Lifeboat Foundation

An international team of physicists including theorists from the U.S. Department of Energy’s (DOE) Brookhaven National Laboratory has published the first calculation of direct “CP” symmetry violation—how the behavior of subatomic particles (in this case, the decay of kaons) differs when matter is swapped out for antimatter. Should the prediction represented by this calculation not match experimental results, it would be conclusive evidence of new, unknown phenomena that lie outside of the Standard Model—physicists’ present understanding of the fundamental particles and the forces between them.

The current result—reported in the November 20 issue of Physical Review Letters —does not yet indicate such a difference between experiment and theory, but scientists expect the precision of the calculation to improve dramatically now that they’ve proven they can tackle the task. With increasing precision, such a difference—and new physics—might still emerge.

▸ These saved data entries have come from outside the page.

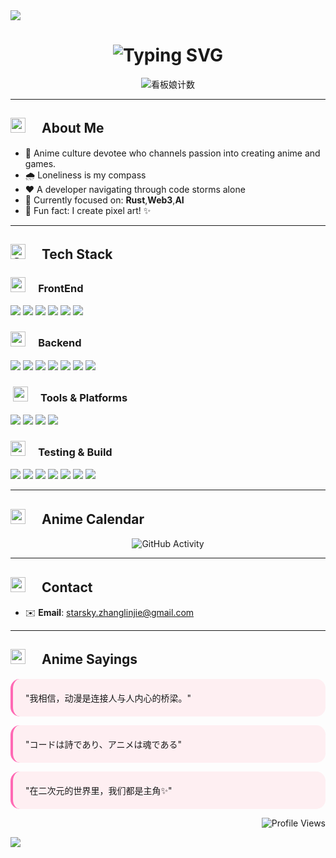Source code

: <!-- 头部波浪分隔线 -->
<img src="https://capsule-render.vercel.app/api?type=waving&color=gradient&height=150&section=header&fontSize=60&animation=fadeIn" />

<!-- 头部动态标题 -->
<h1 align="center">
  <img src="https://readme-typing-svg.herokuapp.com?font=Victor+Mono&weight=600&size=30&duration=4000&pause=1000&color=FF6B9A&center=true&vCenter=true&width=500&height=70&lines=%E3%80%8C%E4%BA%8C%E6%AC%A1%E5%85%83%E3%81%AE%E4%B8%96%E7%95%8C%E3%81%B8%E3%82%88%E3%81%86%E3%81%93%E3%81%9D%EF%BC%81%E3%80%8D;%E3%80%8C%E7%A8%AE%E6%9D%91%E3%81%95%E3%82%93%E3%81%AE%E3%83%97%E3%83%AD%E3%82%B0%E3%83%A9%E3%83%9E%E3%83%BC%E3%81%A7%E3%81%99%EF%BC%81%E3%80%8D&center=true" alt="Typing SVG" />
</h1>

<p align="center">
  <img src="https://count.getloli.com/get/@trueLoving?theme=rule34" alt="看板娘计数" />
</p>

---

## <img src="https://cdn.jsdelivr.net/gh/twitter/twemoji/assets/svg/1f4da.svg" width="24" />　 About Me

- 🌸 Anime culture devotee who channels passion into creating anime and games.
- 🌧️ Loneliness is my compass
- ❤️ A developer navigating through code storms alone
- 🎯 Currently focused on: **Rust**,**Web3**,**AI**
- 🎨 Fun fact: I create pixel art! ✨

---

## <img src="https://cdn.jsdelivr.net/gh/twitter/twemoji/assets/svg/2699.svg" width="24" alt="Gear" />　 Tech Stack

### <img src="https://cdn.jsdelivr.net/gh/twitter/twemoji/assets/svg/1f5a5.svg" width="24" />　 FrontEnd

<p>
  <img src="https://img.shields.io/badge/HTML5-FF6B9A?style=for-the-badge&logo=html5&logoColor=white" />
  <img src="https://img.shields.io/badge/CSS3-FF9F68?style=for-the-badge&logo=css&logoColor=white" />
  <img src="https://img.shields.io/badge/JavaScript-888888?style=for-the-badge&logo=JavaScript" />
  <img src="https://img.shields.io/badge/VueJS-123123?style=for-the-badge&logo=vuedotjs" />
  <img src="https://img.shields.io/badge/astro-345345?style=for-the-badge&logo=astro" />
  <img src="https://img.shields.io/badge/next.js-1A535C?style=for-the-badge&logo=nextdotjs&logoColor=white" />
</p>

### <img src="https://cdn.jsdelivr.net/gh/twitter/twemoji/assets/svg/1f310.svg" width="24" />　 Backend

<p>
  <img src="https://img.shields.io/badge/Node.js-339933?style=for-the-badge&logo=nodedotjs&logoColor=white" />
  <img src="https://img.shields.io/badge/Rust-F74D00?style=for-the-badge&logo=rust&logoColor=white" />
  <img src="https://img.shields.io/badge/nestjs-E0234E?style=for-the-badge&logo=nestjs" />
  <img src="https://img.shields.io/badge/mysql-4479A1?style=for-the-badge&logo=mysql&logoColor=white" />
  <img src="https://img.shields.io/badge/deno-000000?style=for-the-badge&logo=deno&logoColor=white" />
  <img src="https://img.shields.io/badge/bun-FF9E0F?style=for-the-badge&logo=bun" />
  <img src="https://img.shields.io/badge/python-3776AB?style=for-the-badge&logo=python&logoColor=white" />
</p>

### ️ <img src="https://cdn.jsdelivr.net/gh/twitter/twemoji/assets/svg/1f6e0.svg" width="24" />　 Tools & Platforms

<p>
  <img src="https://img.shields.io/badge/Git-F05032?style=for-the-badge&logo=git&logoColor=white" />
  <img src="https://img.shields.io/badge/GitHub-181717?style=for-the-badge&logo=github" />
  <img src="https://img.shields.io/badge/Markdown-000000?style=for-the-badge&logo=markdown" />
  <img src="https://img.shields.io/badge/docker-2496ED?style=for-the-badge&logo=docker&logoColor=white" />
</p>

### <img src="https://cdn.jsdelivr.net/gh/twitter/twemoji/assets/svg/1f9ea.svg" width="24" />　 Testing & Build

<p>
  <img src="https://img.shields.io/badge/Webpack-333333?style=for-the-badge&logo=Webpack" />
  <img src="https://img.shields.io/badge/Rollup-444444?style=for-the-badge&logo=rollupdotjs" />
  <img src="https://img.shields.io/badge/Vite-555555?style=for-the-badge&logo=Vite" />
  <img src="https://img.shields.io/badge/babel-666666?style=for-the-badge&logo=babel" />
  <img src="https://img.shields.io/badge/postcss-DD3A0A?style=for-the-badge&logo=postcss" />
  <img src="https://img.shields.io/badge/vitest-777777?style=for-the-badge&logo=vitest" />
  <img src="https://img.shields.io/badge/jest-C21325?style=for-the-badge&logo=jest&logoColor=white" />
</p>

---

<!--
## <img src="https://cdn.jsdelivr.net/gh/twitter/twemoji/assets/svg/1f4e6.svg" width="24" />　Projects

### 1. [Anime Community Platform](https://github.com/trueLoving/anime-community)
> Vue.js + Node.js 开发的动漫爱好者社交平台
> ![Stars](https://img.shields.io/github/stars/trueLoving/anime-community?style=flat-square&color=FF6B9A) ![Last Commit](https://img.shields.io/github/last-commit/trueLoving/anime-community?style=flat-square)

### 2. [Pixel Art Generator](https://github.com/trueLoving/pixel-art-generator)
> 将图片转换为像素画风格的 Python 工具
> ![Stars](https://img.shields.io/github/stars/trueLoving/pixel-art-generator?style=flat-square&color=FF9F68)

### 3. [Vtuber Model Creator](https://github.com/trueLoving/vtuber-model-creator)
> 使用 Three.js 的网页版 Vtuber 模型编辑器
> ![Stars](https://img.shields.io/github/stars/trueLoving/vtuber-model-creator?style=flat-square&color=FFD166)

--- -->

## <img src="https://cdn.jsdelivr.net/gh/twitter/twemoji/assets/svg/1f4ac.svg" width="24" />　 Anime Calendar

<!-- 使用 GitHub Actions 生成的动漫主题贡献日历 -->
<p align="center">
  <img src="https://github-readme-activity-graph.vercel.app/graph?username=trueLoving&theme=github-dark&bg_color=1a1a2e&color=F8F7FF&line=FF6B9A&point=FFD166&area=true&hide_border=true" alt="GitHub Activity" />
</p>

---

<!--
## <img src="https://cdn.jsdelivr.net/gh/twitter/twemoji/assets/svg/1f3a8.svg" width="24" />　作品展示

### 像素画作品
<p align="center">
  <img src="https://raw.githubusercontent.com/trueLoving/pixel-art/main/works/sailor-moon.png" width="150" alt="Sailor Moon" />
  <img src="https://raw.githubusercontent.com/trueLoving/pixel-art/main/works/genshin-qiqi.png" width="150" alt="Genshin Qiqi" />
  <img src="https://raw.githubusercontent.com/trueLoving/pixel-art/main/works/evangelion-unit-01.png" width="150" alt="Evangelion" />
</p> -->
<!--
### Live2D 看板娘
<p align="center">
  <a href="https://trueLoving.github.io/live2d-showcase" target="_blank">
    <img src="https://raw.githubusercontent.com/trueLoving/live2d-showcase/main/preview.gif" width="300" alt="Live2D Preview" />
  </a>
  <br>
  <i>点击与我的看板娘互动！(GitHub Pages)</i>
</p>

--- -->

## <img src="https://cdn.jsdelivr.net/gh/twitter/twemoji/assets/svg/260e.svg" width="24" />　 Contact


- ✉️ **Email**: starsky.zhanglinjie@gmail.com

---

## <img src="https://cdn.jsdelivr.net/gh/twitter/twemoji/assets/svg/1f4dd.svg" width="24" />　 Anime Sayings

<p style="background: rgba(255, 182, 193, 0.2); padding: 20px; border-radius: 15px; border-left: 4px solid #FF69B4;">
"我相信，动漫是连接人与人内心的桥梁。" 
</p>
 
<p style="background: rgba(255, 182, 193, 0.2); padding: 20px; border-radius: 15px; border-left: 4px solid #FF69B4;">
"コードは詩であり、アニメは魂である"  
</p>

<p style="background: rgba(255, 182, 193, 0.2); padding: 20px; border-radius: 15px; border-left: 4px solid #FF69B4;">
"在二次元的世界里，我们都是主角✨" 
</p>

<p align="right">
  <img src="https://komarev.com/ghpvc/?username=trueLoving&label=Profile+Views&color=FF6B9A&style=flat-square" alt="Profile Views" />
</p>

<!-- 底部波浪分隔线 -->
<img src="https://capsule-render.vercel.app/api?type=waving&color=gradient&height=150&section=footer&fontSize=60&animation=fadeIn" />
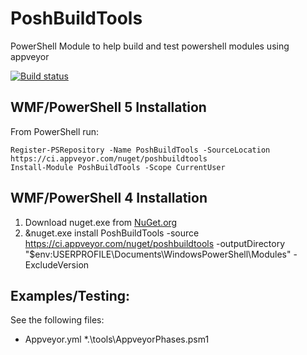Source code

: # PoshBuildTools
PowerShell Module to help build and test powershell modules using appveyor

[![Build status](https://ci.appveyor.com/api/projects/status/eq6llmtyoyfbjc66/branch/master?svg=true)](https://ci.appveyor.com/project/TravisEz13/PoshBuildTools/branch/master)

WMF/PowerShell 5 Installation
--------------------------------
From PowerShell run:

	Register-PSRepository -Name PoshBuildTools -SourceLocation https://ci.appveyor.com/nuget/poshbuildtools
	Install-Module PoshBuildTools -Scope CurrentUser

WMF/PowerShell 4 Installation
-----------------------------
 1. Download nuget.exe from [NuGet.org](https://nuget.org/nuget.exe) 
 2. &nuget.exe install PoshBuildTools -source https://ci.appveyor.com/nuget/poshbuildtools -outputDirectory "$env:USERPROFILE\Documents\WindowsPowerShell\Modules\" -ExcludeVersion

Examples/Testing:
-----------------

See the following files:

* Appveyor.yml
*.\tools\AppveyorPhases.psm1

“This so called ‘direct’ symmetry violation is a tiny effect, showing up in just a few particle decays in a million,” said Brookhaven physicist Taku Izubuchi, a member of the team performing the calculation. Results from the first, less difficult part of this calculation were reported by the same group in 2012. However, it is only now, with completion of the second part of this calculation—which was hundreds of times more difficult than the first—that a comparison with the measured size of direct CP violation can be made. This final part of the calculation required more than 200 million core processing hours on supercomputers, “and would have required two thousand years using a laptop,” Izubuchi said.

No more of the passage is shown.